**WHAT IS BEING ASKED**
Can you transcribe the data exactly? Leave the pictures out.

**SOURCE DATA**
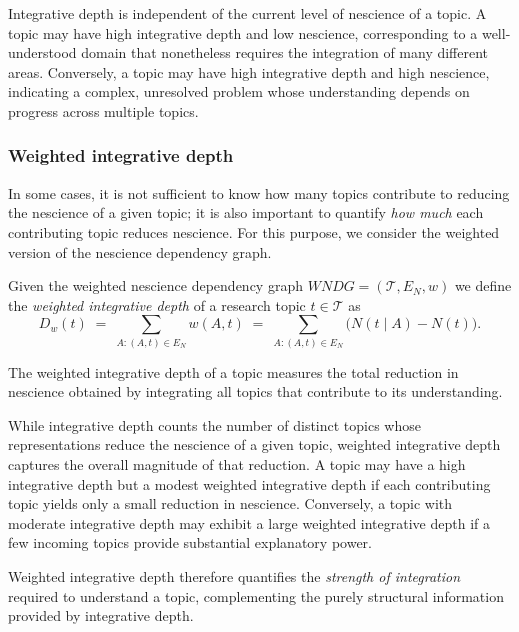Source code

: Integrative depth is independent of the current level of nescience of a topic. A topic may have high integrative depth and low nescience, corresponding to a well-understood domain that nonetheless requires the integration of many different areas. Conversely, a topic may have high integrative depth and high nescience, indicating a complex, unresolved problem whose understanding depends on progress across multiple topics.


\subsubsection*{Weighted integrative depth}
\label{subsec:weighted_integrative_depth}

In some cases, it is not sufficient to know how many topics contribute to reducing the nescience of a given topic; it is also important to quantify \emph{how much} each contributing topic reduces nescience. For this purpose, we consider the weighted version of the nescience dependency graph.

\begin{definition}
Given the weighted nescience dependency graph $WNDG = (\mathcal{T}, E_N, w)$ we define the \emph{weighted integrative depth} of a research topic $t \in \mathcal{T}$ as 
\[
D_w(t) \;=\; \sum_{A : (A,t) \in E_N} w(A,t)
\;=\; \sum_{A : (A,t) \in E_N} \bigl( N(t \mid A) - N(t) \bigr).
\]
\end{definition}

\noindent
The weighted integrative depth of a topic measures the total reduction in nescience obtained by integrating all topics that contribute to its understanding.

While integrative depth counts the number of distinct topics whose representations reduce the nescience of a given topic, weighted integrative depth captures the overall magnitude of that reduction. A topic may have a high integrative depth but a modest weighted integrative depth if each contributing topic yields only a small reduction in nescience. Conversely, a topic with moderate integrative depth may exhibit a large weighted integrative depth if a few incoming topics provide substantial explanatory power.

Weighted integrative depth therefore quantifies the \emph{strength of integration} required to understand a topic, complementing the purely structural information provided by integrative depth.


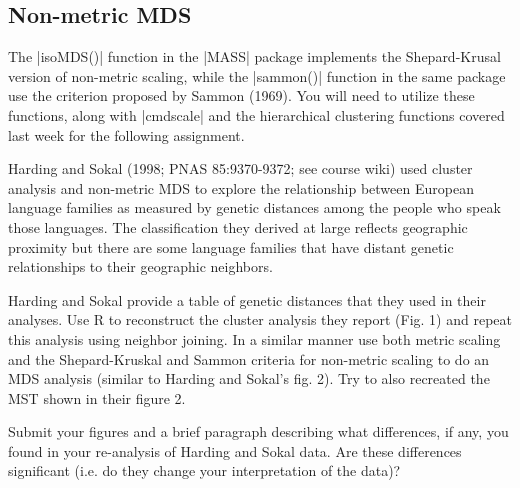 



\subsection*{Non-metric MDS}

The |isoMDS()| function in the |MASS| package implements the Shepard-Krusal version of non-metric scaling, while the |sammon()| function in the same package use the criterion proposed by Sammon (1969). You will need to utilize these functions, along with |cmdscale| and the hierarchical clustering functions covered last week for the following assignment.

\medskip
\begin{assignment}
Harding and Sokal (1998; PNAS 85:9370-9372; see course wiki) used cluster analysis and non-metric MDS to explore the relationship between European language families as measured by genetic distances among the people who speak those languages.  The classification they derived at large reflects geographic proximity but there are some language families that have distant genetic relationships to their geographic neighbors.

\medskip
Harding and Sokal provide a table of genetic distances that they used in their analyses. Use R to reconstruct the cluster analysis they report (Fig. 1) and repeat this analysis using neighbor joining. In a similar manner use both metric scaling and the Shepard-Kruskal and Sammon criteria for non-metric scaling to do an MDS analysis (similar to Harding and Sokal's fig. 2).  Try to also recreated the MST shown in their figure 2.

\medskip
Submit your figures and a brief paragraph describing what differences, if any, you found in your re-analysis of Harding and Sokal data. Are these differences significant (i.e. do they change your interpretation of the data)?

\end{assignment}



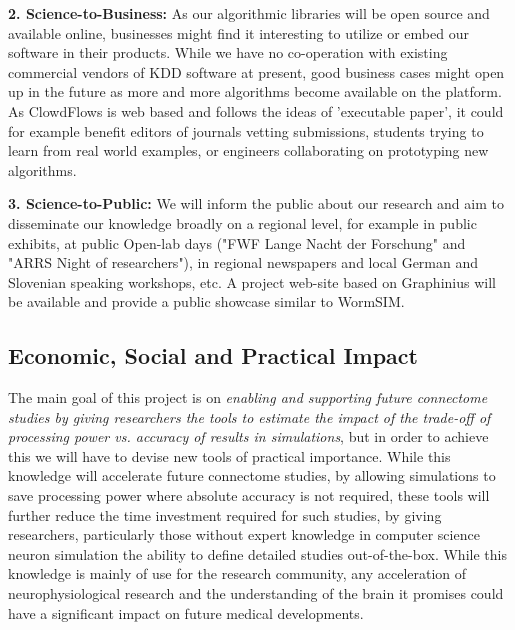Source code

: \documentclass[a4paper,11pt]{article}
\begin{document}
\textbf{2. Science-to-Business:}  As our algorithmic libraries will be open source and available online, businesses might find it interesting to utilize or embed our software in their products. While we have no co-operation with existing commercial vendors of KDD software at present, good business cases might open up in the future as more and more algorithms become available on the platform. As ClowdFlows is web based and follows the ideas of 'executable paper', it could for example benefit editors of journals vetting submissions, students trying to learn from real world examples, or engineers collaborating on prototyping new algorithms.

\textbf{3. Science-to-Public:} We will inform the public about our research and aim to disseminate our knowledge broadly on a regional level, for example in public exhibits, at public Open-lab days ("FWF Lange Nacht der Forschung" and "ARRS Night of researchers"), in regional newspapers and local German and Slovenian speaking workshops, etc. A project web-site based on Graphinius will be available and provide a public showcase similar to WormSIM.

\subsection{Economic, Social and Practical Impact}

The main goal of this project is on \emph{enabling and supporting future connectome studies by giving researchers the tools to estimate the impact of the trade-off of processing power vs. accuracy of results in simulations}, but in order to achieve this we will have to devise new tools of practical importance. While this knowledge will accelerate future connectome studies, by allowing simulations to save processing power where absolute accuracy is not required, these tools will further reduce the time investment required for such studies, by giving researchers, particularly those without expert knowledge in computer science neuron simulation the ability to define detailed studies out-of-the-box. While this knowledge is mainly of use for the research community, any acceleration of neurophysiological research and the understanding of the brain it promises could have a significant impact on future medical developments.
\end{document}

**ANSWER BELOW**
Source code

: Integrative depth is independent of the current level of nescience of a topic. A topic may have high integrative depth and low nescience, corresponding to a well-understood domain that nonetheless requires the integration of many different areas. Conversely, a topic may have high integrative depth and high nescience, indicating a complex, unresolved problem whose understanding depends on progress across multiple topics.


\subsubsection*{Weighted integrative depth}
\label{subsec:weighted_integrative_depth}

In some cases, it is not sufficient to know how many topics contribute to reducing the nescience of a given topic; it is also important to quantify \emph{how much} each contributing topic reduces nescience. For this purpose, we consider the weighted version of the nescience dependency graph.

\begin{definition}
Given the weighted nescience dependency graph $WNDG = (\mathcal{T}, E_N, w)$ we define the \emph{weighted integrative depth} of a research topic $t \in \mathcal{T}$ as 
\[
D_w(t) \;=\; \sum_{A : (A,t) \in E_N} w(A,t)
\;=\; \sum_{A : (A,t) \in E_N} \bigl( N(t \mid A) - N(t) \bigr).
\]
\end{definition}

\noindent
The weighted integrative depth of a topic measures the total reduction in nescience obtained by integrating all topics that contribute to its understanding.

While integrative depth counts the number of distinct topics whose representations reduce the nescience of a given topic, weighted integrative depth captures the overall magnitude of that reduction. A topic may have a high integrative depth but a modest weighted integrative depth if each contributing topic yields only a small reduction in nescience. Conversely, a topic with moderate integrative depth may exhibit a large weighted integrative depth if a few incoming topics provide substantial explanatory power.

Weighted integrative depth therefore quantifies the \emph{strength of integration} required to understand a topic, complementing the purely structural information provided by integrative depth.





\subsection*{Non-metric MDS}

The |isoMDS()| function in the |MASS| package implements the Shepard-Krusal version of non-metric scaling, while the |sammon()| function in the same package use the criterion proposed by Sammon (1969). You will need to utilize these functions, along with |cmdscale| and the hierarchical clustering functions covered last week for the following assignment.

\medskip
\begin{assignment}
Harding and Sokal (1998; PNAS 85:9370-9372; see course wiki) used cluster analysis and non-metric MDS to explore the relationship between European language families as measured by genetic distances among the people who speak those languages.  The classification they derived at large reflects geographic proximity but there are some language families that have distant genetic relationships to their geographic neighbors.

\medskip
Harding and Sokal provide a table of genetic distances that they used in their analyses. Use R to reconstruct the cluster analysis they report (Fig. 1) and repeat this analysis using neighbor joining. In a similar manner use both metric scaling and the Shepard-Kruskal and Sammon criteria for non-metric scaling to do an MDS analysis (similar to Harding and Sokal's fig. 2).  Try to also recreated the MST shown in their figure 2.

\medskip
Submit your figures and a brief paragraph describing what differences, if any, you found in your re-analysis of Harding and Sokal data. Are these differences significant (i.e. do they change your interpretation of the data)?

\end{assignment}



Source code

: \documentclass[a4paper,11pt]{article}
\begin{document}
\textbf{2. Science-to-Business:}  As our algorithmic libraries will be open source and available online, businesses might find it interesting to utilize or embed our software in their products. While we have no co-operation with existing commercial vendors of KDD software at present, good business cases might open up in the future as more and more algorithms become available on the platform. As ClowdFlows is web based and follows the ideas of 'executable paper', it could for example benefit editors of journals vetting submissions, students trying to learn from real world examples, or engineers collaborating on prototyping new algorithms.

\textbf{3. Science-to-Public:} We will inform the public about our research and aim to disseminate our knowledge broadly on a regional level, for example in public exhibits, at public Open-lab days ("FWF Lange Nacht der Forschung" and "ARRS Night of researchers"), in regional newspapers and local German and Slovenian speaking workshops, etc. A project web-site based on Graphinius will be available and provide a public showcase similar to WormSIM.

\subsection{Economic, Social and Practical Impact}

The main goal of this project is on \emph{enabling and supporting future connectome studies by giving researchers the tools to estimate the impact of the trade-off of processing power vs. accuracy of results in simulations}, but in order to achieve this we will have to devise new tools of practical importance. While this knowledge will accelerate future connectome studies, by allowing simulations to save processing power where absolute accuracy is not required, these tools will further reduce the time investment required for such studies, by giving researchers, particularly those without expert knowledge in computer science neuron simulation the ability to define detailed studies out-of-the-box. While this knowledge is mainly of use for the research community, any acceleration of neurophysiological research and the understanding of the brain it promises could have a significant impact on future medical developments.
\end{document}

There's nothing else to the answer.